PROBLEM DESCRIPTION:
Leaving out every picture, copy the lines of the data exactly, from the first through the line containing "Desenvolver um programa".

○ ○ ○ ○ ○ ○ ○

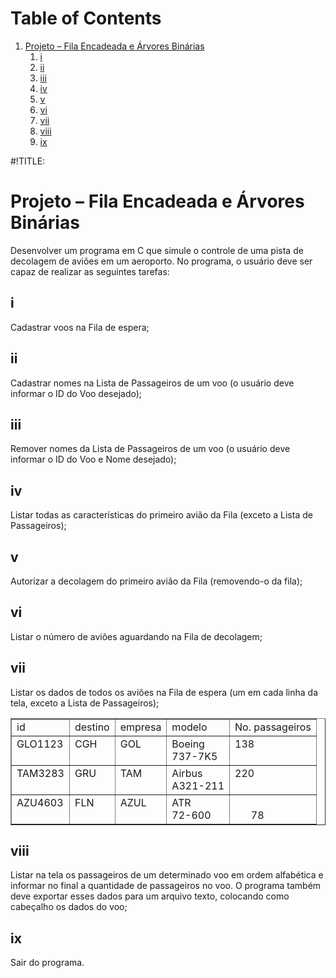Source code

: # Table of Contents

1.  [Projeto – Fila Encadeada e Árvores Binárias](#org438f109)
    1.  [i](#orgf499b60)
    2.  [ii](#org4210463)
    3.  [iii](#org73dcfdb)
    4.  [iv](#org99282ae)
    5.  [v](#org791ea6f)
    6.  [vi](#orgedf92f5)
    7.  [vii](#org00a9af9)
    8.  [viii](#orge68d765)
    9.  [ix](#orgd873cd7)

\#!TITLE:


<a id="org438f109"></a>

# Projeto – Fila Encadeada e Árvores Binárias

Desenvolver um programa em C que simule o controle de uma pista de decolagem de aviões em um aeroporto.
No programa, o usuário deve ser capaz de realizar as seguintes tarefas:


<a id="orgf499b60"></a>

## i

Cadastrar voos na Fila de espera;


<a id="org4210463"></a>

## ii

Cadastrar nomes na Lista de Passageiros de um voo (o usuário deve informar o ID do Voo desejado);


<a id="org73dcfdb"></a>

## iii

Remover nomes da Lista de Passageiros de um voo (o usuário deve informar o ID do Voo e Nome desejado);


<a id="org99282ae"></a>

## iv

Listar todas as características do primeiro avião da Fila (exceto a Lista de Passageiros);


<a id="org791ea6f"></a>

## v

Autorizar a decolagem do primeiro avião da Fila (removendo-o da fila);


<a id="orgedf92f5"></a>

## vi

Listar o número de aviões aguardando na Fila de decolagem;


<a id="org00a9af9"></a>

## vii

Listar os dados de todos os aviões na Fila de espera (um em cada linha da tela, exceto a Lista de Passageiros);

<!-- This HTML table template is generated by emacs 29.3 -->
<table border="1">
  <tr>
    <td align="left" valign="top">
	  id&nbsp;&nbsp;&nbsp;&nbsp;&nbsp;
    </td>
    <td align="left" valign="top">
	  destino
    </td>
    <td align="left" valign="top">
	  empresa
    </td>
    <td align="left" valign="top">
	  modelo&nbsp;&nbsp;
    </td>
    <td align="left" valign="top">
	  No.&nbsp;passageiros
    </td>
  </tr>
  <tr>
    <td align="left" valign="top">
	  GLO1123<br />
	  &nbsp;&nbsp;&nbsp;&nbsp;&nbsp;&nbsp;&nbsp;
    </td>
    <td align="left" valign="top">
	  CGH&nbsp;&nbsp;&nbsp;&nbsp;<br />
	  &nbsp;&nbsp;&nbsp;&nbsp;&nbsp;&nbsp;&nbsp;
    </td>
    <td align="left" valign="top">
	  GOL&nbsp;&nbsp;&nbsp;&nbsp;<br />
	  &nbsp;&nbsp;&nbsp;&nbsp;&nbsp;&nbsp;&nbsp;
    </td>
    <td align="left" valign="top">
	  Boeing&nbsp;&nbsp;<br />
	  737-7K5&nbsp;
    </td>
    <td align="left" valign="top">
	  138&nbsp;&nbsp;&nbsp;&nbsp;&nbsp;&nbsp;&nbsp;&nbsp;&nbsp;&nbsp;&nbsp;&nbsp;<br />
	  &nbsp;&nbsp;&nbsp;&nbsp;&nbsp;&nbsp;&nbsp;&nbsp;&nbsp;&nbsp;&nbsp;&nbsp;&nbsp;&nbsp;&nbsp;
    </td>
  </tr>
  <tr>
    <td align="left" valign="top">
	  TAM3283<br />
	  &nbsp;&nbsp;&nbsp;&nbsp;&nbsp;&nbsp;&nbsp;
    </td>
    <td align="left" valign="top">
	  GRU&nbsp;&nbsp;&nbsp;&nbsp;<br />
	  &nbsp;&nbsp;&nbsp;&nbsp;&nbsp;&nbsp;&nbsp;
    </td>
    <td align="left" valign="top">
	  TAM&nbsp;&nbsp;&nbsp;&nbsp;<br />
	  &nbsp;&nbsp;&nbsp;&nbsp;&nbsp;&nbsp;&nbsp;
    </td>
    <td align="left" valign="top">
	  Airbus&nbsp;&nbsp;<br />
	  A321-211
    </td>
    <td align="left" valign="top">
	  220&nbsp;&nbsp;&nbsp;&nbsp;&nbsp;&nbsp;&nbsp;&nbsp;&nbsp;&nbsp;&nbsp;&nbsp;<br />
	  &nbsp;&nbsp;&nbsp;&nbsp;&nbsp;&nbsp;&nbsp;&nbsp;&nbsp;&nbsp;&nbsp;&nbsp;&nbsp;&nbsp;&nbsp;
    </td>
  </tr>
  <tr>
    <td align="left" valign="top">
	  AZU4603<br />
	  &nbsp;&nbsp;&nbsp;&nbsp;&nbsp;&nbsp;&nbsp;
    </td>
    <td align="left" valign="top">
	  FLN&nbsp;&nbsp;&nbsp;&nbsp;<br />
	  &nbsp;&nbsp;&nbsp;&nbsp;&nbsp;&nbsp;&nbsp;
    </td>
    <td align="left" valign="top">
	  AZUL&nbsp;&nbsp;&nbsp;<br />
	  &nbsp;&nbsp;&nbsp;&nbsp;&nbsp;&nbsp;&nbsp;
    </td>
    <td align="left" valign="top">
	  ATR&nbsp;&nbsp;&nbsp;&nbsp;&nbsp;<br />
	  72-600&nbsp;&nbsp;
    </td>
    <td align="left" valign="top">
	  &nbsp;&nbsp;&nbsp;&nbsp;&nbsp;&nbsp;&nbsp;&nbsp;&nbsp;&nbsp;&nbsp;&nbsp;&nbsp;&nbsp;&nbsp;<br />
	  &nbsp;&nbsp;&nbsp;&nbsp;&nbsp;&nbsp;78&nbsp;&nbsp;&nbsp;&nbsp;&nbsp;&nbsp;&nbsp;
    </td>
  </tr>
</table>


<a id="orge68d765"></a>

## viii

Listar na tela os passageiros de um determinado voo em ordem alfabética e informar no final a quantidade
de passageiros no voo. O programa também deve exportar esses dados para um arquivo texto, colocando
como cabeçalho os dados do voo;


<a id="orgd873cd7"></a>

## ix

Sair do programa.


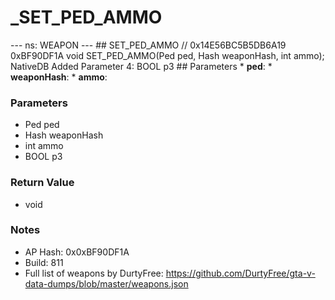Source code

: # _SET_PED_AMMO

--- ns: WEAPON --- ## SET_PED_AMMO  // 0x14E56BC5B5DB6A19 0xBF90DF1A void SET_PED_AMMO(Ped ped, Hash weaponHash, int ammo);  NativeDB Added Parameter 4: BOOL p3  ## Parameters * **ped**: * **weaponHash**: * **ammo**:

### Parameters
* Ped ped
* Hash weaponHash
* int ammo
* BOOL p3

### Return Value
* void

### Notes
* AP Hash: 0x0xBF90DF1A
* Build: 811
* Full list of weapons by DurtyFree: https://github.com/DurtyFree/gta-v-data-dumps/blob/master/weapons.json

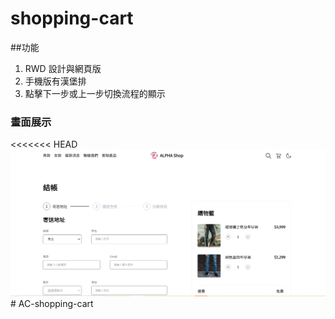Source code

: # shopping-cart

##功能

1. RWD 設計與網頁版
2. 手機版有漢堡排
3. 點擊下一步或上一步切換流程的顯示
   
### 畫面展示
<<<<<<< HEAD
![image](./image/snippet.PNG)# AC-shopping-cart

○ ○ ○ ○ ○ ○ ○

ANSWER BOX:
Source code

: # Table of Contents

1.  [Projeto – Fila Encadeada e Árvores Binárias](#org438f109)
    1.  [i](#orgf499b60)
    2.  [ii](#org4210463)
    3.  [iii](#org73dcfdb)
    4.  [iv](#org99282ae)
    5.  [v](#org791ea6f)
    6.  [vi](#orgedf92f5)
    7.  [vii](#org00a9af9)
    8.  [viii](#orge68d765)
    9.  [ix](#orgd873cd7)

\#!TITLE:


<a id="org438f109"></a>

# Projeto – Fila Encadeada e Árvores Binárias

Desenvolver um programa em C que simule o controle de uma pista de decolagem de aviões em um aeroporto.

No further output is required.